(Executive Summary) (skip to conclusions)
With plurality voting, your ballot can be invalidated by voting for two candidates (overvoting).
With instant runoff voting, there are more ways to go wrong. E.g. you can co-rank two candidates at any level of the ranking, skip a ranking-level, etc. So it seems "obvious" there are going to be higher ballot spoilage rates with IRV than with plurality.
With range and approval voting, there are fewer ways, in fact many would say no ways, to go wrong, because every way to vote or to fill out numbers within the permitted range, is a valid vote. So you similarly might expect range and approval voting to have lower spoilage rates than plurality.
All that, however, is just a theory. The real proof of the pudding is the experiment. As PhD advisors are fond of saying to their poor graduate students, "Show me the data!".
According to official plurality-vote totals: Florida's ballot spoilage rate in 2000 was 3%, and for the US nationwide 2000 presidential election, 1.9 million ballots were spoiled and hence uncounted versus 105 million that were counted, for a spoilage rate of 1.8%.
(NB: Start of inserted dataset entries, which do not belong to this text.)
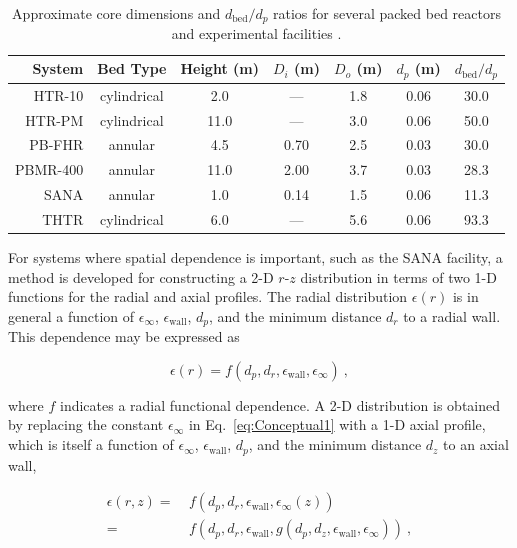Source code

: \begin{table}[!h]
\caption{Approximate core dimensions and \(d_\text{bed}/d_p\) ratios for several packed bed reactors and experimental facilities \cite{gao,htrpm,pbfhr,boer,SANA,thtr_1990}.}
\centering
\begin{tabular}{|r |c| c c c c c|}
\hline\hline
System & Bed Type & Height (m) & \(D_i\) (m) & \(D_o\) (m) & \(d_p\) (m) & \(d_\text{bed}/d_p\)\Tstrut\Bstrut \\
\hline
HTR-10 & cylindrical & \hspace{0.5em}2.0 & --- & 1.8 & 0.06 & 30.0\Tstrut\\
HTR-PM & cylindrical & 11.0 & --- & 3.0 & 0.06 & 50.0\\
PB-FHR & annular & \hspace{0.5em}4.5 & 0.70 & 2.5 & 0.03 & 30.0\\
PBMR-400 & annular & 11.0 & 2.0\color{white}0\color{black}& 3.7 & 0.03 & 28.3\\
SANA & annular & \hspace{0.5em}1.0 & 0.14 & 1.5 & 0.06 & 11.3\\
THTR & cylindrical & \hspace{0.5em}6.0 & --- & 5.6 & 0.06 & 93.3\Bstrut\\
\hline
\end{tabular}
\label{table:DpDbed}
\end{table}

For systems where spatial dependence is important, such as the SANA facility, a method is developed for constructing a 2-D \(r\)-\(z\) distribution in terms of two 1-D functions for the radial and axial profiles. The radial distribution \(\epsilon(r)\) is in general a function of \(\epsilon_\infty\), \(\epsilon_\text{wall}\), \(d_p\), and the minimum distance \(d_r\) to a radial wall. This dependence may be expressed as

\begin{equation}
\label{eq:Conceptual1}
\epsilon(r)=f\left(d_p, d_r, \epsilon_\text{wall},\epsilon_\infty\right)\ ,
\end{equation}

\noindent where \(f\) indicates a radial functional dependence. A 2-D distribution is obtained by replacing the constant \(\epsilon_\infty\) in Eq.\ \eqref{eq:Conceptual1} with a 1-D axial profile, which is itself a function of \(\epsilon_\infty\), \(\epsilon_\text{wall}\), \(d_p\), and the minimum distance \(d_z\) to an axial wall,

\begin{equation}
\begin{aligned}
\label{eq:Conceptual}
\epsilon(r,z)=&\ f\left(d_p, d_r, \epsilon_\text{wall}, \epsilon_\infty(z)\right)\\
=&\ f\left(d_p, d_r, \epsilon_\text{wall}, g\left(d_p, d_z, \epsilon_\text{wall}, \epsilon_\infty\right)\right)\ ,
\end{aligned}
\end{equation}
However, the distribution of invalid ballots in the USA is uneven: USA Today reported that voters in Florida's majority-black precincts were four times as likely to have their 2000 ballots invalidated than white precincts: 8.9% versus 2.4%. Among the 100 precincts with the highest numbers of disqualified ballots, 83 were majority-black. Allan Lichtman (history professor at American University) conducted a study of ballot rejection rates in Florida for the US Commission on Civil Rights. He found that overall, there was enormous difference in the rate of white votes and African-American votes counted in Florida. When one looks at the variation in the ballot spoilage rates for each Florida county, about one-fourth of the variation can be explained solely by knowing how many African American voters were registered there. Controlling for the number of high school graduates and literacy failed to diminish this relationship. For the entire state, the rate of spoiled ballots for African Americans was 14.4% while it was 1.6% for non-African Americans. The US Commission on Civil Rights subsequently claimed that, in 2000 Florida, 54% of the ballots discarded as "spoiled" were cast by African Americans, who were only 11% of the voters.
And here are some spoilage rates from other countries:
| Country | %invalid | 
|---|---|
| Mexico 2006 presidential (5 major candidates) | 2.16% | 
| Yugoslavia 2000 (5 major candidates) | 3.03% | 
| Taiwan 2004 | 2.5% | 
| Taiwan 2000 | 1% | 
| Russia 1996 | 1.0 to 1.6% | 
| France 2002 Presidential | 3.5% | 
| France 2007 Presidential | 2.9% | 
In California, 1.59% of ballots for governor went uncounted in 1997, and 1.8% of presidential ballots went uncounted in 2000, but only 0.97% of ballots for governor went uncounted in 2001. The 2001 decrease was attributed to new voting machine protocols which immediately reported invalid ballots to voters to give them the option of correcting them.
Although in our 2004 range voting exit-poll study (#82 here) we did not collect enough data to get a statistically significant prediction of ballot-spoilage rates, nevertheless we shall report our data for whatever it is worth. It is possible to draw some statistically significant conclusions.
Out of 54 range vote ballots in which we demanded the voters fill in every score slot with a numeric score (no Xs – intentional blanks – allowed) one score on one ballot was unclear. That is a total ballots-with-problems rate of 1.9%. However, by using all the other 6 scores on that 7-candidate ballot and regarding the unclear one as an X, our unused-score rate is only 0.026%.
Out of 68 range vote ballots in which we allowed blank scores, there were zero errors (but 5 voters refused to fill in their ballots at all for privacy reasons). That is a total ballots-with-problems rate of 0%. (Of course, it makes sense that allowing blanks would reduce the error rate.)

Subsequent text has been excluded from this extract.